After everyone was in for the night but not asleep, the phone in the staff office rang. I answered and the call was for one of the women. Since at the Friday staff meeting, a big deal had been made about not allowing the women to use the staff office phone to make calls, I told the caller she needed to call back on the men’s house line. After hanging up, I called one of the other staff members to check if I had handled the call appropriately. To my horror, I found out that the women were able to receive calls on the line, just not make calls. As soon as I hung up and apologized to the woman who had expected to receive the call, the Brother who was staying at the men’s house came over with the phone. He was slightly ticked at the inconvenience of the call and I apologized to him as well.
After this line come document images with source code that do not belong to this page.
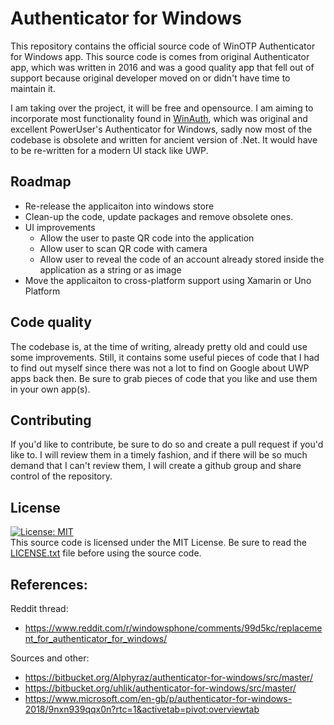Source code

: # Authenticator for Windows
This repository contains the official source code of WinOTP Authenticator for Windows app.
This source code is comes from original Authenticator app, which was written in 2016 and was a good quality app that fell out of support because original developer moved on or didn't have time to maintain it. 

I am taking over the project, it will be free and opensource. I am aiming to incorporate most functionality found in [WinAuth](https://github.com/winauth/winauth), which was original and excellent PowerUser's Authenticator for Windows, sadly now most of the codebase is obsolete and written for ancient version of .Net. It would have to be re-written for a modern UI stack like UWP. 

## Roadmap
* Re-release the applicaiton into windows store
* Clean-up the code, update packages and remove obsolete ones. 
* UI improvements
  * Allow the user to paste QR code into the application
  * Allow user to scan QR code with camera 
  * Allow user to reveal the code of an account already stored inside the application as a string or as image
* Move the applicaiton to cross-platform support using Xamarin or Uno Platform

## Code quality
The codebase is, at the time of writing, already pretty old and could use some improvements. Still, it contains some useful pieces of code that I had to find out myself since there was not a lot to find on Google about UWP apps back then.
Be sure to grab pieces of code that you like and use them in your own app(s).

## Contributing
If you'd like to contribute, be sure to do so and create a pull request if you'd like to. I will review them in a timely fashion, and if there will be so much demand that I can't review them, I will create a github group and share control of the repository. 

## License
[![License: MIT](https://img.shields.io/badge/License-MIT-yellow.svg)](https://opensource.org/licenses/MIT)  
This source code is licensed under the MIT License. Be sure to read the [LICENSE.txt](LICENSE.txt) file before using the source code.

## References: 
Reddit thread: 
* https://www.reddit.com/r/windowsphone/comments/99d5kc/replacement_for_authenticator_for_windows/

Sources and other: 
* https://bitbucket.org/Alphyraz/authenticator-for-windows/src/master/
* https://bitbucket.org/uhlik/authenticator-for-windows/src/master/
* https://www.microsoft.com/en-gb/p/authenticator-for-windows-2018/9nxn939qqx0n?rtc=1&activetab=pivot:overviewtab
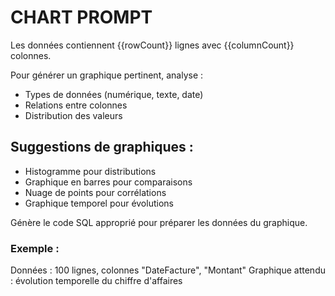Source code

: # CHART PROMPT

Les données contiennent {{rowCount}} lignes avec {{columnCount}} colonnes.

Pour générer un graphique pertinent, analyse :
- Types de données (numérique, texte, date)
- Relations entre colonnes
- Distribution des valeurs

## Suggestions de graphiques :
- Histogramme pour distributions
- Graphique en barres pour comparaisons
- Nuage de points pour corrélations
- Graphique temporel pour évolutions

Génère le code SQL approprié pour préparer les données du graphique.

### Exemple :
Données : 100 lignes, colonnes "DateFacture", "Montant"
Graphique attendu : évolution temporelle du chiffre d'affaires 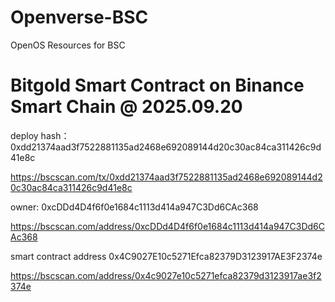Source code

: # Openverse-BSC
OpenOS Resources for BSC

# Bitgold Smart Contract on Binance Smart Chain @ 2025.09.20

deploy hash：
0xdd21374aad3f7522881135ad2468e692089144d20c30ac84ca311426c9d41e8c

https://bscscan.com/tx/0xdd21374aad3f7522881135ad2468e692089144d20c30ac84ca311426c9d41e8c

owner:
0xcDDd4D4f6f0e1684c1113d414a947C3Dd6CAc368

https://bscscan.com/address/0xcDDd4D4f6f0e1684c1113d414a947C3Dd6CAc368

smart contract address
0x4C9027E10c5271Efca82379D3123917AE3F2374e

https://bscscan.com/address/0x4c9027e10c5271efca82379d3123917ae3f2374e
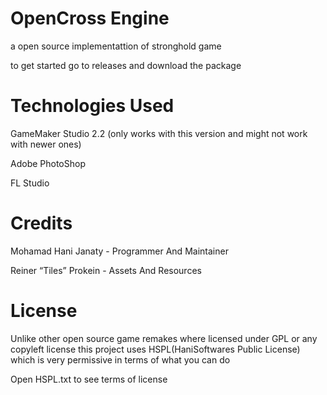 # OpenCross Engine

a open source implementattion of stronghold game

to get started go to releases and download the package

# Technologies Used
GameMaker Studio 2.2 (only works with this version and might not work with newer ones)

Adobe PhotoShop

FL Studio

# Credits 
Mohamad Hani Janaty - Programmer And Maintainer

Reiner “Tiles” Prokein - Assets And Resources

# License
Unlike other open source game remakes where licensed under GPL or any copyleft license this project uses HSPL(HaniSoftwares Public License) which is very permissive in terms of what you can do

Open HSPL.txt to see terms of license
Keeping the guests at Andre House content is near impossible, but consistency is one way we can achieve a peace. The best way to achieve this consistency is to establish rules and rigidly adhere to them. The problem with this method is that there are a lot of rules to remember, a problem I have dealt with extensively beyond this one incident. I get frustrated when I apply the rules incorrectly or make up my own rules because I do not want to press an unnecessary burden on the other staff, who have to help clean up my messes, and the guests, who usually know the rules better than I do, but have to obey my authority.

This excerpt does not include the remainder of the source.